What is needed – When you have gone through the records, report how many lines include "account", giving the number and nothing more.

(Extracted records)
________________________

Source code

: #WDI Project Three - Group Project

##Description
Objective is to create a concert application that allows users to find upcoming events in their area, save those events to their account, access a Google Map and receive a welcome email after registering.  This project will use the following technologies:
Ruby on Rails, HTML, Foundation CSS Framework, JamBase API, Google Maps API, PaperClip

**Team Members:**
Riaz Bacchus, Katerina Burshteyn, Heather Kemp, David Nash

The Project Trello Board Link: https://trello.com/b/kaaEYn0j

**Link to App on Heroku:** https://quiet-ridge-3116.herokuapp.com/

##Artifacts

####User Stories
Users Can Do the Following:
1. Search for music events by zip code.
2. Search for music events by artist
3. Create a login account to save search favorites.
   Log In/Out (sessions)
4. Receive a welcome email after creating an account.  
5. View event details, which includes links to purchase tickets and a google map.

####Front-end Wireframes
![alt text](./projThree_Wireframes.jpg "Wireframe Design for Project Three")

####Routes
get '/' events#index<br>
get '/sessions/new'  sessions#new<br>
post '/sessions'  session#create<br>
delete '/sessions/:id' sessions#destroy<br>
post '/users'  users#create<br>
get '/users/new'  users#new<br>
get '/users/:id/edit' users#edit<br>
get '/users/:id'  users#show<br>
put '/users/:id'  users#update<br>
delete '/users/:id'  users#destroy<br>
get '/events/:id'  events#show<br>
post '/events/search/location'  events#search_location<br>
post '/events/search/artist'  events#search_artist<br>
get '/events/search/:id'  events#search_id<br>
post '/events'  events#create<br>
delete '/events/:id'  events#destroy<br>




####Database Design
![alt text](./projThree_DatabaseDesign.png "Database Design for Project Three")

________________________

Response – 3